Property

How blessed are we residential property investors?

on 1 March 2024 / by Grant Neagle

Residential property investment has been a blessed investment class. There are not many investments where one party funds it (the bank) and another party (the tenant) pays it off. All while the owner sits back and watches the value of their investment increase. Unrealised increases in the value of the investment (equity) can be released and accepted as collateral by banks for future lending to purchase more of the investment.

New Zealand Government

Property investment is a near perfect investment model and one that other asset classes struggle to emulate. The advantage fundamentally comes from the hardness of land/property as an asset and it being a dependable store of value over the long term. These qualities mean it is the preferred collateral for banks.

Many of us will remember the good ol days when property could be geared and losses used to offset our other income for tax purposes. When interest on loans was fully tax deductible, houses could be depreciated, and when there was no bright line capital gains tax on sale of the property.
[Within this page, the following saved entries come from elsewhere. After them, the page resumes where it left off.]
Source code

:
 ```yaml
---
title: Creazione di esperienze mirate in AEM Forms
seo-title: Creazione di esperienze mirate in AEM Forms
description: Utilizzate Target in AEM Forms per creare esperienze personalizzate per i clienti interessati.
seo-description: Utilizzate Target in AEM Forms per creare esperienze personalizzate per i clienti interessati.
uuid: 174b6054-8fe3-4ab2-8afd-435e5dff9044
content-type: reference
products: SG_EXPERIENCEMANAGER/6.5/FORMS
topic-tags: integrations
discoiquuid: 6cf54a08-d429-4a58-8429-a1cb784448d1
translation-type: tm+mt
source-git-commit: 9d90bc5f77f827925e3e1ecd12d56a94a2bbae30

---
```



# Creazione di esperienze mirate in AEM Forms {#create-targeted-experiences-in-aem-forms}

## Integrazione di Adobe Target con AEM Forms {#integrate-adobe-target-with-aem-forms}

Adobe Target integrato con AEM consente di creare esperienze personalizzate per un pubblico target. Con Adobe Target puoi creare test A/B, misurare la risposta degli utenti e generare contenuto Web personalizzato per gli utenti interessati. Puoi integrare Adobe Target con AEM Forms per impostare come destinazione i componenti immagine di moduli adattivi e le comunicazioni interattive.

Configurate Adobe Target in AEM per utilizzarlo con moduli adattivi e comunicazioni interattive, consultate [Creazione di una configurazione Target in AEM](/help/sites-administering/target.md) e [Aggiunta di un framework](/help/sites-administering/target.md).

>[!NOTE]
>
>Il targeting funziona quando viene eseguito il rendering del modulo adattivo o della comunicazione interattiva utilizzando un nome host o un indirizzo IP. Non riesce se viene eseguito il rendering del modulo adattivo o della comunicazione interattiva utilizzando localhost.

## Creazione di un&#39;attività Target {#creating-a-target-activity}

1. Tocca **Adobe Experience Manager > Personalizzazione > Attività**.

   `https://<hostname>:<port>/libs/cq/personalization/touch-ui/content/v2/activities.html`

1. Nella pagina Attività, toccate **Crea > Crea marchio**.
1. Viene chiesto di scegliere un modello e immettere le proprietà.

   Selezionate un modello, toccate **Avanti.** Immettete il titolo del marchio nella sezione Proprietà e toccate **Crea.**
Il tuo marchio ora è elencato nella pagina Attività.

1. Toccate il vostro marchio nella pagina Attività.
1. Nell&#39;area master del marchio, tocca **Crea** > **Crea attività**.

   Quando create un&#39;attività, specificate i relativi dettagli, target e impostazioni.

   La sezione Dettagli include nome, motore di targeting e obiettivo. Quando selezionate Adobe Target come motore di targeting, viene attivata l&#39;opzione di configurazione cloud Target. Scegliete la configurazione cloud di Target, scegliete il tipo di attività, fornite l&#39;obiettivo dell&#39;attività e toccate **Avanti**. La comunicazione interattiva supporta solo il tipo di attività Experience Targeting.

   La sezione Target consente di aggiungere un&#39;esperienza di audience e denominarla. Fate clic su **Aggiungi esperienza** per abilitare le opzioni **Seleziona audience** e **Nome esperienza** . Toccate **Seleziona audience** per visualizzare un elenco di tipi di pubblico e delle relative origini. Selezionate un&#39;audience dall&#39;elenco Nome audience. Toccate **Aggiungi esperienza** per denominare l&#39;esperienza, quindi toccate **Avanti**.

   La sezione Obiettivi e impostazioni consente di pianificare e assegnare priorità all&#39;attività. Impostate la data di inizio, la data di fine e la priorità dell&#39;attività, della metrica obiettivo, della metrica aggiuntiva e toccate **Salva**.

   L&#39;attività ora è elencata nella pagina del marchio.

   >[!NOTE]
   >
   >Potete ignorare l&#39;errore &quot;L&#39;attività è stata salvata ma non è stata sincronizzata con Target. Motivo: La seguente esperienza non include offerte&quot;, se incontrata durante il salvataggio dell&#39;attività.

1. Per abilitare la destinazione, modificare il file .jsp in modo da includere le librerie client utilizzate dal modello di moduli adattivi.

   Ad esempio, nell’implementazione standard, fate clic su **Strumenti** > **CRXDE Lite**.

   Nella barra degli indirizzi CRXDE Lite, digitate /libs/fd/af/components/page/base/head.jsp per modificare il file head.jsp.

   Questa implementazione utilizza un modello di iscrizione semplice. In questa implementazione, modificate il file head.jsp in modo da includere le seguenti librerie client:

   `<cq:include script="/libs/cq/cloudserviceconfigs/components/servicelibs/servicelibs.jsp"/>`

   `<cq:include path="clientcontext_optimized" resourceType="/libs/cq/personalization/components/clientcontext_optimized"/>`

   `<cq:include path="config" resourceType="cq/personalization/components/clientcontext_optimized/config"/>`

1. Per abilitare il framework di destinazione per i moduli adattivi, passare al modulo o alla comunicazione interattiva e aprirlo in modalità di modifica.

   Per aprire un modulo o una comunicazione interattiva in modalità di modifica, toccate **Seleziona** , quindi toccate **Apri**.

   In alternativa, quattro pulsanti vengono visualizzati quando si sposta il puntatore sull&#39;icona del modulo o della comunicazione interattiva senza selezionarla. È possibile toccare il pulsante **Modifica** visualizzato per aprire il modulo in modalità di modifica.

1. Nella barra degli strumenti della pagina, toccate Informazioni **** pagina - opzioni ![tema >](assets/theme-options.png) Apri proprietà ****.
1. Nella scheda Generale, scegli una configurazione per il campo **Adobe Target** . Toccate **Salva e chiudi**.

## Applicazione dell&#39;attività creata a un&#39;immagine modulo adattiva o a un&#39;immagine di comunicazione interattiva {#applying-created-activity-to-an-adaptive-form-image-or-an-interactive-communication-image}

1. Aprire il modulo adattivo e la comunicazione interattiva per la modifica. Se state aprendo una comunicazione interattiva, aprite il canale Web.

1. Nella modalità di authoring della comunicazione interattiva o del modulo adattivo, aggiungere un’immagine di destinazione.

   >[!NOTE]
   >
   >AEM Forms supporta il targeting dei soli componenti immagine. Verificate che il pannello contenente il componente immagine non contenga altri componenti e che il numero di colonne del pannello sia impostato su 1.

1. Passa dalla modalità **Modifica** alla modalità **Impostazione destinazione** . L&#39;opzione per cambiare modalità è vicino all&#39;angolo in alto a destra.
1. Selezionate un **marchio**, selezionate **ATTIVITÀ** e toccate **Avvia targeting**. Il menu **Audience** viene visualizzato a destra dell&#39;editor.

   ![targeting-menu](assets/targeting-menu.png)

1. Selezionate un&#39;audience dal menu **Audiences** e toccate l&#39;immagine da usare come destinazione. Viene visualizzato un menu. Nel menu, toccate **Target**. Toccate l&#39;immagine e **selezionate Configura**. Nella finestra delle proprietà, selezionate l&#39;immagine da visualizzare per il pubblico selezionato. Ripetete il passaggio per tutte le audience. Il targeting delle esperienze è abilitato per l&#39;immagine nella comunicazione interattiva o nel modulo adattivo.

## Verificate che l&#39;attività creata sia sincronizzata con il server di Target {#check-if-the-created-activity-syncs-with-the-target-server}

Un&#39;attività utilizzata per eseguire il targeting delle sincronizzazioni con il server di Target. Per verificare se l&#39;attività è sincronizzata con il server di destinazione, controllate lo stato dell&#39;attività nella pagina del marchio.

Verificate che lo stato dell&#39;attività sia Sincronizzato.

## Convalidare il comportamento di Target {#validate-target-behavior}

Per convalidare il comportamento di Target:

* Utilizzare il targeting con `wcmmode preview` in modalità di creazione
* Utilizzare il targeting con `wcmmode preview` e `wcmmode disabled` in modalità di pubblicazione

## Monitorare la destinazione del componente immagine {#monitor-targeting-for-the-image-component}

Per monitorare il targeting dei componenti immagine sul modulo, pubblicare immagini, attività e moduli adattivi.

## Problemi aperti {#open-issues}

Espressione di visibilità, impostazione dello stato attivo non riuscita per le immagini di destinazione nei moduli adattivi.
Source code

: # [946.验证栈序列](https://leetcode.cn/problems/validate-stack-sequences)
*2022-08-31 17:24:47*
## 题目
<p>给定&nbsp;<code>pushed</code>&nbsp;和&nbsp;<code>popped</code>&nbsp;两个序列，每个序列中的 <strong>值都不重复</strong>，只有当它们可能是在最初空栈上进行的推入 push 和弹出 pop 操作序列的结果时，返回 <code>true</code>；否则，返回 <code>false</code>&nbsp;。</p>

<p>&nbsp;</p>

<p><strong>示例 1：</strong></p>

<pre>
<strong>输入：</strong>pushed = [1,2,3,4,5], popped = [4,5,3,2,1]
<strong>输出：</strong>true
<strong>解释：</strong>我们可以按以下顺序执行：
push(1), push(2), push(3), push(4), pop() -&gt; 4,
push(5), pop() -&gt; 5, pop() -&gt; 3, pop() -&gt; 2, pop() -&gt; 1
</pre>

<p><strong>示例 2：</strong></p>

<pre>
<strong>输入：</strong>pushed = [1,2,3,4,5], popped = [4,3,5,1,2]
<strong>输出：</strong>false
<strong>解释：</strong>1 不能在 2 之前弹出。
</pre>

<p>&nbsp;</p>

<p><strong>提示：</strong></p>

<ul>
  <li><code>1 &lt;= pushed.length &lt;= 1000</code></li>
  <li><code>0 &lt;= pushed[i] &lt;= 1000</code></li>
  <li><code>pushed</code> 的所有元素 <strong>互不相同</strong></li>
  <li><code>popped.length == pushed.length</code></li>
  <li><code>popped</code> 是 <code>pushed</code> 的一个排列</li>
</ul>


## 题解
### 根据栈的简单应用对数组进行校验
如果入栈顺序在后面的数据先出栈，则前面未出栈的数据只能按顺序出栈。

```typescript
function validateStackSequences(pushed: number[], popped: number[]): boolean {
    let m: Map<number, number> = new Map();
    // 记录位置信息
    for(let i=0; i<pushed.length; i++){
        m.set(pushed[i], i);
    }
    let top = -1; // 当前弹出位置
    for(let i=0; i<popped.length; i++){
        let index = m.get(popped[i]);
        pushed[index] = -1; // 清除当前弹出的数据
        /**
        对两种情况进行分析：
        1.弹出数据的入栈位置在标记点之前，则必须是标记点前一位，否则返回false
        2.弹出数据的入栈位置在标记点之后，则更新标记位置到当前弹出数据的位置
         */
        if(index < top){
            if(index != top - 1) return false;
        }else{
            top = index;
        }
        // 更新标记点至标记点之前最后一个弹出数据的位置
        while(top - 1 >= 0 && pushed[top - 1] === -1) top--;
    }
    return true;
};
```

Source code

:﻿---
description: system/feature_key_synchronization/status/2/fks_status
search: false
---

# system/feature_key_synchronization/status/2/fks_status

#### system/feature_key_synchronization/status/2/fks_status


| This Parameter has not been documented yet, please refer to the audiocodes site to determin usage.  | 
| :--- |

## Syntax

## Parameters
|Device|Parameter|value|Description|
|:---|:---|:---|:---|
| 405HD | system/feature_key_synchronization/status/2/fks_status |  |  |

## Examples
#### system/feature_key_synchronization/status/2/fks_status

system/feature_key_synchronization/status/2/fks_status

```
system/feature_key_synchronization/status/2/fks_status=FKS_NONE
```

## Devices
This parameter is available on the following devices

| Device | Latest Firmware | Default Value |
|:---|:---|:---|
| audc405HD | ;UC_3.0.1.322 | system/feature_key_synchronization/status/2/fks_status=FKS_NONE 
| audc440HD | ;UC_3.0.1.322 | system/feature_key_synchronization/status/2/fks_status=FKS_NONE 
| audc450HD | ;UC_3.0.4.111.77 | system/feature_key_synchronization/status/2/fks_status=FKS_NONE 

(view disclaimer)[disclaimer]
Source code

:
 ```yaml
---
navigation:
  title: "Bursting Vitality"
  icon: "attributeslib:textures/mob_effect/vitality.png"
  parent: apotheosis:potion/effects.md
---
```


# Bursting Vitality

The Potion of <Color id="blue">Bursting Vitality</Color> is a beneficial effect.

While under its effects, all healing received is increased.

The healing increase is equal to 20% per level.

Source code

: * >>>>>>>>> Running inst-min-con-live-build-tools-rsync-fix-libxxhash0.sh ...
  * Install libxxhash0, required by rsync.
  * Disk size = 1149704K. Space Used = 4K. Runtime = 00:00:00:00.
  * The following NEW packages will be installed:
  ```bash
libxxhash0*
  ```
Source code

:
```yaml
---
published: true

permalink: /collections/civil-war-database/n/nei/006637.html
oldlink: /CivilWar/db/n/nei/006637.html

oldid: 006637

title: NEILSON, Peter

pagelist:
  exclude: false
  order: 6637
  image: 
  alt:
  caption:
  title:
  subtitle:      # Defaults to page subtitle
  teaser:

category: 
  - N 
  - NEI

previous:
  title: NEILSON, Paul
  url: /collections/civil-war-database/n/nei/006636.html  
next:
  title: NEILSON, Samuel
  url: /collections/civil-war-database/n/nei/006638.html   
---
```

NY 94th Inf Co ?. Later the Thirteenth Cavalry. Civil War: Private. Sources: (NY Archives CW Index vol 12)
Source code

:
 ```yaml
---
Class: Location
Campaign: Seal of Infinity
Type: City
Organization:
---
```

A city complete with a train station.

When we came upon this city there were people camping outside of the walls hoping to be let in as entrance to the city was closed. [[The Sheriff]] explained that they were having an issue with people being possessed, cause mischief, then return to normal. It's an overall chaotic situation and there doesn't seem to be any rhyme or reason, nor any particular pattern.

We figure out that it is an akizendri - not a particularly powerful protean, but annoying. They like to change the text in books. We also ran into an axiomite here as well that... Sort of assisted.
These indeed were the halcyon days for residential property investors, when tax policy settings treated taxpayers consistently and when the tax system was not being used as a tool to influence investment behaviour to attempt to fix problems that had their roots elsewhere.

These tax benefits were not confined to property investors; all taxpayers who were in business or held assets to earn income were treated the same. Things were fair and principled back then.

Progressive changes to the tax and residential tenancy laws have taken the sheen off residential property as an investment class.

The tightening of the tax rules was kicked off by the John Key, National led Government back in 2011/12 with the removal of depreciation on residential houses. While property investors at the time were not ecstatic about the change, removing depreciation on houses was at least principled and fair – residential houses didn’t depreciate (usually), they appreciated.

The introduction of the 2-year bright line rule was less principled but at least a measured attempt to tax property speculators who were acquiring properties to flick at a profit. Up until then the only legislative tool the Inland Revenue had at its disposal to tax a speculator was if there was proof that at the time the investor acquired the property, they had they had done so with the purpose of disposing of it. This intention was often hard to prove and could be refuted, particularly if there was no evidence to indicate their intention to sell, and if they had a half-credible alternative reason.

The bright line rule drew a clear bright line in the sand. Investors would either be taxed, or they wouldn’t be under the rule. Those who did not purchase with the intention to sell but were selling for genuine reasons were the collateral damage. However, 2 years was not an onerously long period for most, and in a lot of cases investors could wait out the 2-year period before selling.

The Jacinda Ardern, Labour era saw a deviation from the principled, measured approach to tax reform in this area to one where the tax system was used as a blunt policy tool to unabashedly shake investors out of the market. All for the stated purpose of levelling the playing field for first home buyers. A flurry of tax changes followed. The Brightline period increased from 2 years to 5 years in 2018, interest was ring-fenced in 2019 and could only be used to offset future income from residential property, and not taxpayers’ other income.

Labour’s second term saw the increase in the bright line period to 10 years in 2021 and the phase out of interest deductibility from the 2022 tax year.

The National led coalition Government has set about putting the tax rules back to where they largely were under the John Key National Government. Back to a 2-year bright line period and the phased reinstatement of full interest deductibility. This acknowledges that the tax system is not the elixir to New Zealand’s housing supply and affordability woes and heralds a back to basics, first principles approach where the structural, supply side issues are addressed.